Both councils invested £2m in Glitnir bank
Both of Mid Wales local authorities are still fighting a legal battle to recoup millions of pounds from Icelandic banks.
Ceredigion and Powys Councils between them invested £9.5m in three Icelandic banks before the collapse of the country's financial system in 2008.
But so far they have between them been paid back only five per cent of the total investment.
They are aiming to recoup funds through the Local Government Association.
Local authorities around the UK had more than a billion pounds invested in Icelandic banks.
Up to 14 January 2011, Ceredigion Council had received a total of £521,758.24 which represents just over half of the £1m it invested with Heritable Bank.

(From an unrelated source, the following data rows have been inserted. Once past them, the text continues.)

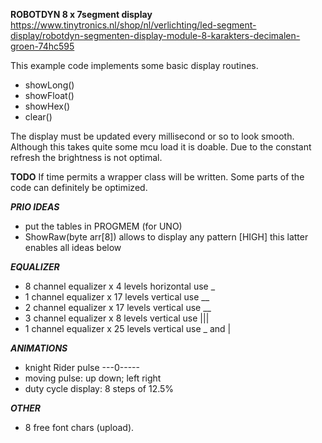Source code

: 
**ROBOTDYN 8 x 7segment display**
https://www.tinytronics.nl/shop/nl/verlichting/led-segment-display/robotdyn-segmenten-display-module-8-karakters-decimalen-groen-74hc595

This example code implements some basic display routines.
- showLong()
- showFloat()
- showHex()
- clear()

The display must be updated every millisecond or so to look smooth.
Although this takes quite some mcu load it is doable.
Due to the constant refresh the brightness is not optimal.

**TODO**
If time permits a wrapper class will be written. 
Some parts of the code can definitely be optimized.

***PRIO IDEAS***
- put the tables in PROGMEM (for UNO)
- ShowRaw(byte arr[8]) allows to display any pattern [HIGH]
  this latter enables all ideas below

***EQUALIZER***
- 8 channel equalizer x 4 levels    horizontal  use _  
- 1 channel equalizer x 17 levels   vertical    use __  
- 2 channel equalizer x 17 levels   vertical    use __  
- 3 channel equalizer x  8 levels   vertical    use ||| 
- 1 channel equalizer x 25 levels   vertical    use _ and | 

***ANIMATIONS***
- knight Rider pulse ---0----- 
- moving pulse: up down; left right
- duty cycle display: 8 steps of 12.5%

***OTHER***
- 8 free font chars (upload).


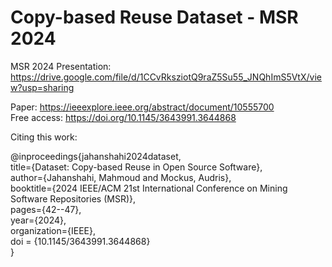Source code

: # Copy-based Reuse Dataset - MSR 2024

MSR 2024 Presentation: https://drive.google.com/file/d/1CCvRksziotQ9raZ5Su55_JNQhImS5VtX/view?usp=sharing

Paper: https://ieeexplore.ieee.org/abstract/document/10555700  
Free access: https://doi.org/10.1145/3643991.3644868

Citing this work:  

@inproceedings{jahanshahi2024dataset,  
    title={Dataset: Copy-based Reuse in Open Source Software},  
    author={Jahanshahi, Mahmoud and Mockus, Audris},  
    booktitle={2024 IEEE/ACM 21st International Conference on Mining Software Repositories (MSR)},  
    pages={42--47},  
    year={2024},  
    organization={IEEE},  
    doi = {10.1145/3643991.3644868}  
}
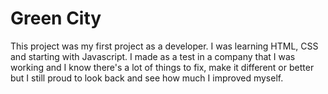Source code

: # Green City
This project was my first project as a developer. I was learning HTML, CSS and starting with Javascript. I made as a test in a company that I was working and I know there's a lot of things to fix, make it different or better but I still proud to look back and see how much I improved myself.
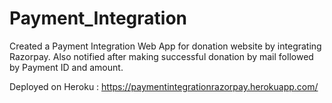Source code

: # Payment_Integration
Created a Payment Integration Web App for donation website by integrating Razorpay. 
Also notified after making successful donation by mail followed by Payment ID and amount.

Deployed on Heroku : https://paymentintegrationrazorpay.herokuapp.com/
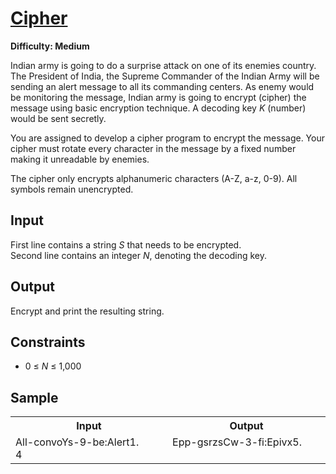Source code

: # [Cipher](https://www.hackerearth.com/practice/basic-programming/input-output/basics-of-input-output/practice-problems/algorithm/cipher-1/)

**Difficulty: Medium**

Indian army is going to do a surprise attack on one of its enemies country. The President of India, the Supreme Commander of the Indian Army will be sending an alert message to all its commanding centers. As enemy would be monitoring the message, Indian army is going to encrypt (cipher) the message using basic encryption technique. A decoding key *K* (number) would be sent secretly.

You are assigned to develop a cipher program to encrypt the message. Your cipher must rotate every character in the message by a fixed number making it unreadable by enemies.

The cipher only encrypts alphanumeric characters (A-Z, a-z, 0-9). All symbols remain unencrypted.

## Input

First line contains a string *S* that needs to be encrypted. \
Second line contains an integer *N*, denoting the decoding key.

## Output

Encrypt and print the resulting string.

## Constraints

+ 0 &le; *N* &le; 1,000

## Sample

<table>
	<tr>
		<th width="500">Input</th>
		<th width="500">Output</th>
	</tr>
	<tr>
		<td valign="top">
			All-convoYs-9-be:Alert1.<br />
			4
		</td>
		<td valign="top">
			Epp-gsrzsCw-3-fi:Epivx5.
		</td>
	</tr>
</table>

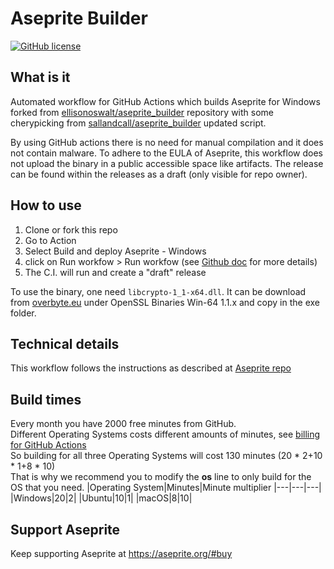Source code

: 
# Aseprite Builder

[![GitHub license](https://img.shields.io/github/license/symartin/aseprite_builder.svg)](https://raw.githubusercontent.com/symartin/aseprite_builder/main/LICENSE)

## What is it
Automated workflow for GitHub Actions which builds Aseprite for Windows forked from [ellisonoswalt/aseprite_builder](https://github.com/ellisonoswalt/aseprite_builder) repository with some cherypicking from [sallandcall/aseprite_builder](https://github.com/sallandcall/aseprite_builder) updated script.

By using GitHub actions there is no need for manual compilation and it does not contain malware. To adhere to the EULA of Aseprite, this workflow does not upload the binary in a public accessible space like artifacts. The release can be found within the releases as a draft (only visible for repo owner).

## How to use
1. Clone or fork this repo
2. Go to Action
3. Select Build and deploy Aseprite - Windows
4. click on Run workfow > Run workfow (see [Github doc](https://docs.github.com/en/actions/using-workflows/manually-running-a-workflow) for more details)
5. The C.I. will run and create a "draft" release 

To use the binary, one need `libcrypto-1_1-x64.dll`. It can be download from [overbyte.eu](https://wiki.overbyte.eu/wiki/index.php/ICS_Download#Download_OpenSSL_Binaries) under OpenSSL Binaries Win-64 1.1.x and copy in the exe folder.

## Technical details
This workflow follows the instructions as described at [Aseprite repo](https://github.com/aseprite/aseprite/blob/master/INSTALL.md)

## Build times
Every month you have 2000 free minutes from GitHub.</br>
Different Operating Systems costs different amounts of minutes, see [billing for GitHub Actions](https://help.github.com/en/github/setting-up-and-managing-billing-and-payments-on-github/about-billing-for-github-actions#about-billing-for-github-actions)</br>
So building for all three Operating Systems will cost 130 minutes (20 * 2+10 * 1+8 * 10)</br>
That is why we recommend you to modify the **os** line to only build for the OS that you need.
|Operating System|Minutes|Minute multiplier
|---|---|---|
|Windows|20|2|
|Ubuntu|10|1|
|macOS|8|10|

## Support Aseprite
Keep supporting Aseprite at https://aseprite.org/#buy
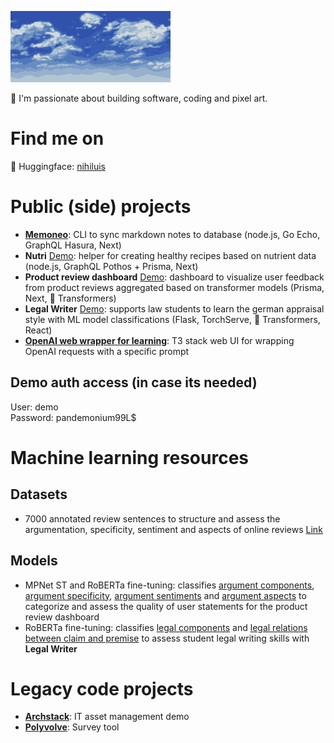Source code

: ![decoration image](./bluehorizon.png)

👋 I'm passionate about building software, coding and pixel art.

# Find me on
🤗 Huggingface: [nihiluis](https://huggingface.co/nihiluis)

# Public (side) projects
- [**Memoneo**](https://github.com/nihiluis/memoneo2): CLI to sync markdown notes to database (node.js, Go Echo, GraphQL Hasura, Next)
- **Nutri** [Demo](https://app.nutri.demo.nihiluis.com): helper for creating healthy recipes based on nutrient data (node.js, GraphQL Pothos + Prisma, Next)
- **Product review dashboard** [Demo](https://pradiego.vercel.app): dashboard to visualize user feedback from product reviews aggregated based on transformer models (Prisma, Next, 🤗 Transformers)
- **Legal Writer** [Demo](https://legalwriter.pages.dev/main?dp=7): supports law students to learn the german appraisal style with ML model classifications (Flask, TorchServe, 🤗 Transformers, React)
- [**OpenAI web wrapper for learning**](https://github.com/nihiluis/conversational-learning): T3 stack web UI for wrapping OpenAI requests with a specific prompt
## Demo auth access (in case its needed)
User: demo  
Password: pandemonium99L$

# Machine learning resources
## Datasets
- 7000 annotated review sentences to structure and assess the argumentation, specificity, sentiment and aspects of online reviews [Link](https://huggingface.co/datasets/nihiluis/argureviews)

## Models
- MPNet ST and RoBERTa fine-tuning: classifies [argument components](https://huggingface.co/nihiluis/argureviews-component-roberta), [argument specificity](https://huggingface.co/nihiluis/argureviews-specificity-roberta), [argument sentiments](https://huggingface.co/nihiluis/argureviews-sentiment-roberta) and [argument aspects](https://huggingface.co/nihiluis/argureviews-aspect-mpnet) to categorize and assess the quality of user statements for the product review dashboard 
- RoBERTa fine-tuning: classifies [legal components](https://huggingface.co/nihiluis/legal-components-roberta) and [legal relations between claim and premise](https://huggingface.co/nihiluis/legal-relations-roberta) to assess student legal writing skills with **Legal Writer**
  
# Legacy code projects
- [**Archstack**](https://github.com/nihiluis/archstack): IT asset management demo
- [**Polyvolve**](https://github.com/nihiluis/polyvolve): Survey tool
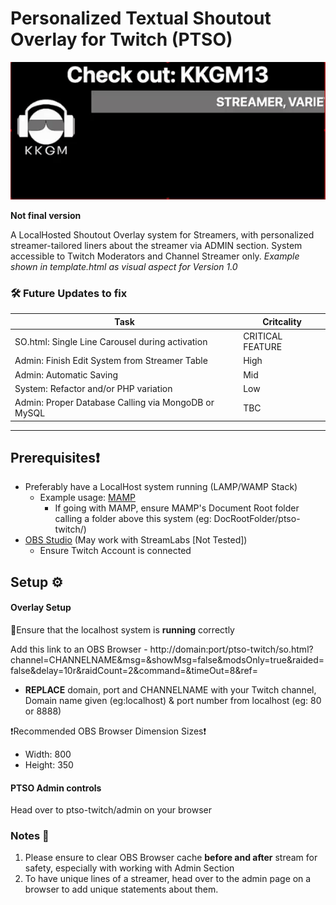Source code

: # Personalized Textual Shoutout Overlay for Twitch (PTSO)

![PTSO Twitch (Alpha V0.3)](ptso-twitch-alphaV0.3.gif)

**Not final version**

A LocalHosted Shoutout Overlay system for Streamers, with personalized streamer-tailored liners about the streamer via ADMIN section. System accessible to Twitch Moderators and Channel Streamer only. *Example shown in template.html as visual aspect for Version 1.0*

### 🛠️ Future Updates to fix
|Task| Critcality |
|------|-------|
|SO.html: Single Line Carousel during activation| CRITICAL FEATURE | 
|Admin: Finish Edit System from Streamer Table| High |
|Admin: Automatic Saving|Mid|
|System: Refactor and/or PHP variation|Low|
|Admin: Proper Database Calling via MongoDB or MySQL|TBC|

-----
## Prerequisites❗
- Preferably have a LocalHost system running (LAMP/WAMP Stack)
    - Example usage: [MAMP](https://www.mamp.info/)
        - If going with MAMP, ensure MAMP's Document Root folder calling a folder above this system (eg: DocRootFolder/ptso-twitch/)
- [OBS Studio](https://obsproject.com) (May work with StreamLabs [Not Tested])
    - Ensure Twitch Account is connected

## Setup ⚙️
#### Overlay Setup
🚨Ensure that the localhost system is **running** correctly

Add this link to an OBS Browser - http://domain:port/ptso-twitch/so.html?channel=CHANNELNAME&msg=&showMsg=false&modsOnly=true&raided=false&delay=10r&raidCount=2&command=&timeOut=8&ref=

- **REPLACE** domain, port and CHANNELNAME with your Twitch channel, Domain name given (eg:localhost) & port number from localhost (eg: 80 or 8888)

❗Recommended OBS Browser Dimension Sizes❗
- Width: 800
- Height: 350

#### PTSO Admin controls
Head over to ptso-twitch/admin on your browser 

### Notes 📝
1) Please ensure to clear OBS Browser cache **before and after** stream for safety, especially with working with Admin Section
2) To have unique lines of a streamer, head over to the admin page on a browser to add unique statements about them.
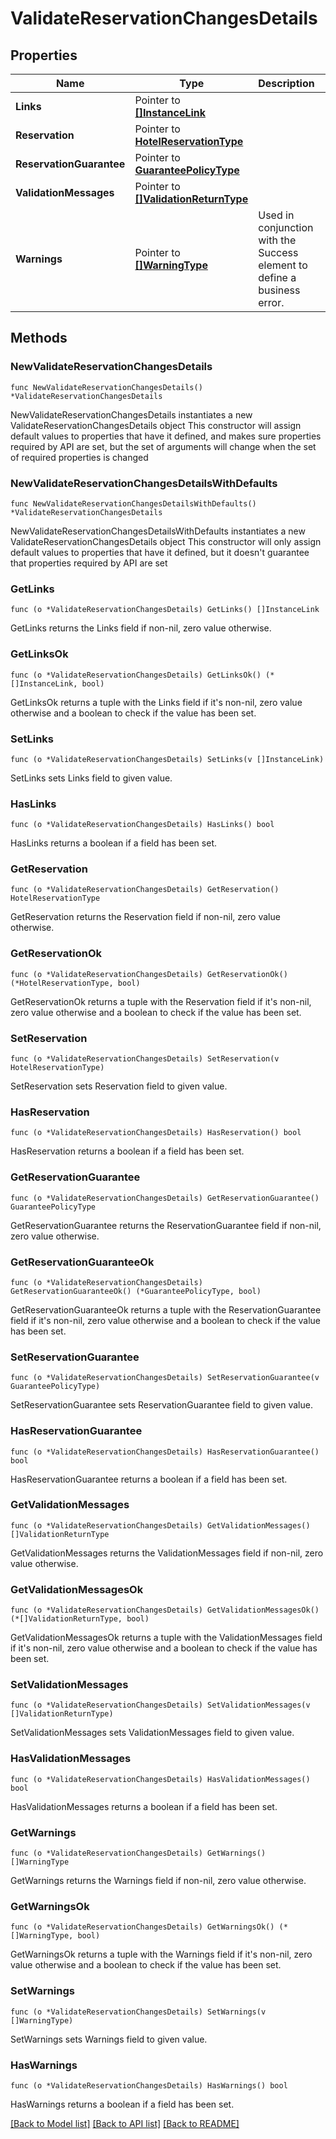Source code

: # ValidateReservationChangesDetails

## Properties

Name | Type | Description | Notes
------------ | ------------- | ------------- | -------------
**Links** | Pointer to [**[]InstanceLink**](InstanceLink.md) |  | [optional] 
**Reservation** | Pointer to [**HotelReservationType**](HotelReservationType.md) |  | [optional] 
**ReservationGuarantee** | Pointer to [**GuaranteePolicyType**](GuaranteePolicyType.md) |  | [optional] 
**ValidationMessages** | Pointer to [**[]ValidationReturnType**](ValidationReturnType.md) |  | [optional] 
**Warnings** | Pointer to [**[]WarningType**](WarningType.md) | Used in conjunction with the Success element to define a business error. | [optional] 

## Methods

### NewValidateReservationChangesDetails

`func NewValidateReservationChangesDetails() *ValidateReservationChangesDetails`

NewValidateReservationChangesDetails instantiates a new ValidateReservationChangesDetails object
This constructor will assign default values to properties that have it defined,
and makes sure properties required by API are set, but the set of arguments
will change when the set of required properties is changed

### NewValidateReservationChangesDetailsWithDefaults

`func NewValidateReservationChangesDetailsWithDefaults() *ValidateReservationChangesDetails`

NewValidateReservationChangesDetailsWithDefaults instantiates a new ValidateReservationChangesDetails object
This constructor will only assign default values to properties that have it defined,
but it doesn't guarantee that properties required by API are set

### GetLinks

`func (o *ValidateReservationChangesDetails) GetLinks() []InstanceLink`

GetLinks returns the Links field if non-nil, zero value otherwise.

### GetLinksOk

`func (o *ValidateReservationChangesDetails) GetLinksOk() (*[]InstanceLink, bool)`

GetLinksOk returns a tuple with the Links field if it's non-nil, zero value otherwise
and a boolean to check if the value has been set.

### SetLinks

`func (o *ValidateReservationChangesDetails) SetLinks(v []InstanceLink)`

SetLinks sets Links field to given value.

### HasLinks

`func (o *ValidateReservationChangesDetails) HasLinks() bool`

HasLinks returns a boolean if a field has been set.

### GetReservation

`func (o *ValidateReservationChangesDetails) GetReservation() HotelReservationType`

GetReservation returns the Reservation field if non-nil, zero value otherwise.

### GetReservationOk

`func (o *ValidateReservationChangesDetails) GetReservationOk() (*HotelReservationType, bool)`

GetReservationOk returns a tuple with the Reservation field if it's non-nil, zero value otherwise
and a boolean to check if the value has been set.

### SetReservation

`func (o *ValidateReservationChangesDetails) SetReservation(v HotelReservationType)`

SetReservation sets Reservation field to given value.

### HasReservation

`func (o *ValidateReservationChangesDetails) HasReservation() bool`

HasReservation returns a boolean if a field has been set.

### GetReservationGuarantee

`func (o *ValidateReservationChangesDetails) GetReservationGuarantee() GuaranteePolicyType`

GetReservationGuarantee returns the ReservationGuarantee field if non-nil, zero value otherwise.

### GetReservationGuaranteeOk

`func (o *ValidateReservationChangesDetails) GetReservationGuaranteeOk() (*GuaranteePolicyType, bool)`

GetReservationGuaranteeOk returns a tuple with the ReservationGuarantee field if it's non-nil, zero value otherwise
and a boolean to check if the value has been set.

### SetReservationGuarantee

`func (o *ValidateReservationChangesDetails) SetReservationGuarantee(v GuaranteePolicyType)`

SetReservationGuarantee sets ReservationGuarantee field to given value.

### HasReservationGuarantee

`func (o *ValidateReservationChangesDetails) HasReservationGuarantee() bool`

HasReservationGuarantee returns a boolean if a field has been set.

### GetValidationMessages

`func (o *ValidateReservationChangesDetails) GetValidationMessages() []ValidationReturnType`

GetValidationMessages returns the ValidationMessages field if non-nil, zero value otherwise.

### GetValidationMessagesOk

`func (o *ValidateReservationChangesDetails) GetValidationMessagesOk() (*[]ValidationReturnType, bool)`

GetValidationMessagesOk returns a tuple with the ValidationMessages field if it's non-nil, zero value otherwise
and a boolean to check if the value has been set.

### SetValidationMessages

`func (o *ValidateReservationChangesDetails) SetValidationMessages(v []ValidationReturnType)`

SetValidationMessages sets ValidationMessages field to given value.

### HasValidationMessages

`func (o *ValidateReservationChangesDetails) HasValidationMessages() bool`

HasValidationMessages returns a boolean if a field has been set.

### GetWarnings

`func (o *ValidateReservationChangesDetails) GetWarnings() []WarningType`

GetWarnings returns the Warnings field if non-nil, zero value otherwise.

### GetWarningsOk

`func (o *ValidateReservationChangesDetails) GetWarningsOk() (*[]WarningType, bool)`

GetWarningsOk returns a tuple with the Warnings field if it's non-nil, zero value otherwise
and a boolean to check if the value has been set.

### SetWarnings

`func (o *ValidateReservationChangesDetails) SetWarnings(v []WarningType)`

SetWarnings sets Warnings field to given value.

### HasWarnings

`func (o *ValidateReservationChangesDetails) HasWarnings() bool`

HasWarnings returns a boolean if a field has been set.


[[Back to Model list]](../README.md#documentation-for-models) [[Back to API list]](../README.md#documentation-for-api-endpoints) [[Back to README]](../README.md)


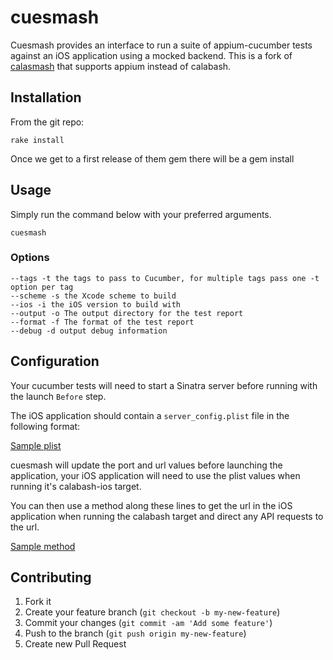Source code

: cuesmash
========

<!-- [![Gem Version](https://badge.fury.io/rb/cuesmash.png)](http://badge.fury.io/rb/cuesmash)
[![Build Status](https://travis-ci.org/ustwo/cuesmash.png?branch=master)](https://travis-ci.org/ustwo/cuesmash) -->

Cuesmash provides an interface to run a suite of appium-cucumber tests against an iOS application using a mocked backend. This is a fork of [calasmash](https://github.com/ustwo/cuesmash) that supports appium instead of calabash.

## Installation

From the git repo:

    rake install

Once we get to a first release of them gem there will be a gem install

<!-- Add this line to your application's Gemfile:

    gem 'cuesmash'

And then execute:

    $ bundle install -->

## Usage

Simply run the command below with your preferred arguments.

    cuesmash

### Options

    --tags -t the tags to pass to Cucumber, for multiple tags pass one -t option per tag
    --scheme -s the Xcode scheme to build
    --ios -i the iOS version to build with
    --output -o The output directory for the test report
    --format -f The format of the test report
    --debug -d output debug information

## Configuration

Your cucumber tests will need to start a Sinatra server before running with the launch `Before` step.

The iOS application should contain a `server_config.plist` file in the following format:

[Sample plist](https://gist.github.com/alexfish/7505037)

cuesmash will update the port and url values before launching the application, your iOS application will need to use the plist values when running it's calabash-ios target.

You can then use a method along these lines to get the url in the iOS application when running the calabash target and direct any API requests to the url.

[Sample method](https://gist.github.com/alexfish/7505005)

## Contributing

1. Fork it
2. Create your feature branch (`git checkout -b my-new-feature`)
3. Commit your changes (`git commit -am 'Add some feature'`)
4. Push to the branch (`git push origin my-new-feature`)
5. Create new Pull Request
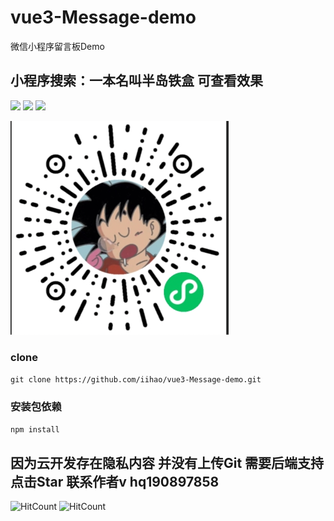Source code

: # vue3-Message-demo

微信小程序留言板Demo
## 小程序搜索：一本名叫半岛铁盒 可查看效果
<img src="https://user-images.githubusercontent.com/29720840/198552444-d9db9c46-3900-4d2b-ad3a-693543ba4eca.png" width="300px">
<img src="https://user-images.githubusercontent.com/29720840/198552476-602c4947-4703-434b-a526-edde640caa0f.png" width="300px">
<img src="https://user-images.githubusercontent.com/29720840/198552494-528e0ac2-2cdf-44ac-8494-fb34e941b4d4.png" width="300px">

![img.png](img.png)


### clone
`git clone https://github.com/iihao/vue3-Message-demo.git`

### 安装包依赖
`npm install`

## 因为云开发存在隐私内容 并没有上传Git 需要后端支持点击Star 联系作者v hq190897858

![HitCount](https://hits.dwyl.com/iihao/vue3-Message-demo.svg?style=flat-square)
![HitCount](https://hits.dwyl.com/iihao/vue3-Message-demo.svg?style=flat-square&show=unique)
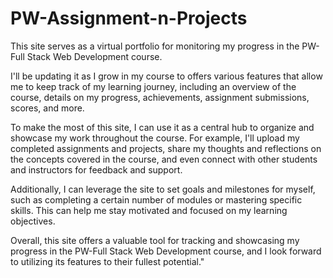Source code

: # PW-Assignment-n-Projects

This site serves as a virtual portfolio for monitoring my progress in the PW-Full Stack Web Development course.

I'll be updating it as I grow in my course to offers various features that allow me to keep track of my learning journey, including an overview of the course, details on my progress, achievements, assignment submissions, scores, and more.

To make the most of this site, I can use it as a central hub to organize and showcase my work throughout the course. For example, I'll upload my completed assignments and projects, share my thoughts and reflections on the concepts covered in the course, and even connect with other students and instructors for feedback and support.

Additionally, I can leverage the site to set goals and milestones for myself, such as completing a certain number of modules or mastering specific skills. This can help me stay motivated and focused on my learning objectives.

Overall, this site offers a valuable tool for tracking and showcasing my progress in the PW-Full Stack Web Development course, and I look forward to utilizing its features to their fullest potential."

Legal action was not taken against the UK registered Heritable Bank because it is subject to British insolvency laws.
A Ceredigion council spokesman said the estimated recovery of funds from this bank would be £0.85m.
But both councils, under the umbrella of The Local Government Association, have taken legal action against two other Icelandic banks, Landsbanki and Glitnir, and have so far not recouped a penny.
Ceredigion Council invested £2.5m in Landsbanki
The councils hope they will be confirmed as preferential creditors by a district court in Reykjavik in February 2011.
This means they will be able to claw back more money from the two banks.
A Ceredigion Council spokesman said that if preferential creditor status is confirmed the council would recover £2.375m or 95 per cent of the £2.5m investment in Landsbanki
But if the council do not get preferential creditor status then it will only be able to claw back £0.95m or 38 per cent of the initial investment.
The Ceredigion spokesman added that if preferential creditor status is granted regarding Glitnir bank it is estimated the local authority will get all of its £2m investment back.
But if preferential creditor status is not granted it will only be able to recoup £0.58m or 29 per cent of its initial investment in Glitnir.
Powys Council had invested £2m in each of the two banks.
A Powys council spokesman said: "Landisbank has agreed that local authorities are preferential creditors, but that view has been challenged by other investors.
"Glitnir has ruled that local authorities are not preferential creditors and that has been challenged by local authorities.
"The county council is optimistic that it will recover 100 per cent from Landisbank and close to 100 per cent from Glitnir."
A spokesman for the Local Government Association said that court hearings were scheduled to start in February 2011.
Páll Benediktsson of Landsbank said the case could reach Iceland's Supreme court before the middle of this year.
He added: "Various things can change this and delay the case, and one can never be sure of how the courts behave in this or other matters."
Ken Richards, former senior lecturer in economics at Aberystwyth University, said: "The local authorities would be wise to take a conservative view and fear the worst because the money, when it is returned will be over a long time period.
"There may be losses in interest as well as the initial investment to consider."